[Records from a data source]
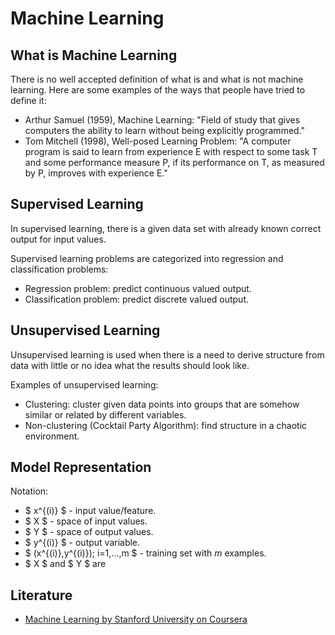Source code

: # Machine Learning

## What is Machine Learning

There is no well accepted definition of what is and what is not machine learning. Here are some examples of the ways that people have tried to define it:

* Arthur Samuel (1959), Machine Learning: "Field of study that gives computers the ability to learn without being explicitly programmed."
* Tom Mitchell (1998), Well-posed Learning Problem: "A computer program is said to learn from experience E with respect to some task T and some performance measure P, if its performance on T, as measured by P, improves with experience E."

## Supervised Learning

In supervised learning, there is a given data set with already known correct output for input values.

Supervised learning problems are categorized into regression and classification problems:

* Regression problem: predict continuous valued output.
* Classification problem: predict discrete valued output.

## Unsupervised Learning

Unsupervised learning is used when there is a need to derive structure from data with little or no idea what the results should look like.

Examples of unsupervised learning:

* Clustering: cluster given data points into groups that are somehow similar or related by different variables.
* Non-clustering (Cocktail Party Algorithm): find structure in a chaotic environment.

## Model Representation

Notation:

* $ x^{(i)} $ - input value/feature.
* $ X $ - space of input values.
* $ Y $ - space of output values.
* $ y^{(i)} $ - output variable.
* $ (x^{(i)},y^{(i)}); i=1,...,m $ - training set with $m$ examples.
* $ X $ and $ Y $ are 

## Literature

* [Machine Learning by Stanford University on Coursera](https://www.coursera.org/learn/machine-learning)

### Task description
Output the records exactly. Drop the images.

### Task response
Source code

: # Machine Learning

## What is Machine Learning

There is no well accepted definition of what is and what is not machine learning. Here are some examples of the ways that people have tried to define it:

* Arthur Samuel (1959), Machine Learning: "Field of study that gives computers the ability to learn without being explicitly programmed."
* Tom Mitchell (1998), Well-posed Learning Problem: "A computer program is said to learn from experience E with respect to some task T and some performance measure P, if its performance on T, as measured by P, improves with experience E."

## Supervised Learning

In supervised learning, there is a given data set with already known correct output for input values.

Supervised learning problems are categorized into regression and classification problems:

* Regression problem: predict continuous valued output.
* Classification problem: predict discrete valued output.

## Unsupervised Learning

Unsupervised learning is used when there is a need to derive structure from data with little or no idea what the results should look like.

Examples of unsupervised learning:

* Clustering: cluster given data points into groups that are somehow similar or related by different variables.
* Non-clustering (Cocktail Party Algorithm): find structure in a chaotic environment.

## Model Representation

Notation:

* $ x^{(i)} $ - input value/feature.
* $ X $ - space of input values.
* $ Y $ - space of output values.
* $ y^{(i)} $ - output variable.
* $ (x^{(i)},y^{(i)}); i=1,...,m $ - training set with $m$ examples.
* $ X $ and $ Y $ are 

## Literature

* [Machine Learning by Stanford University on Coursera](https://www.coursera.org/learn/machine-learning)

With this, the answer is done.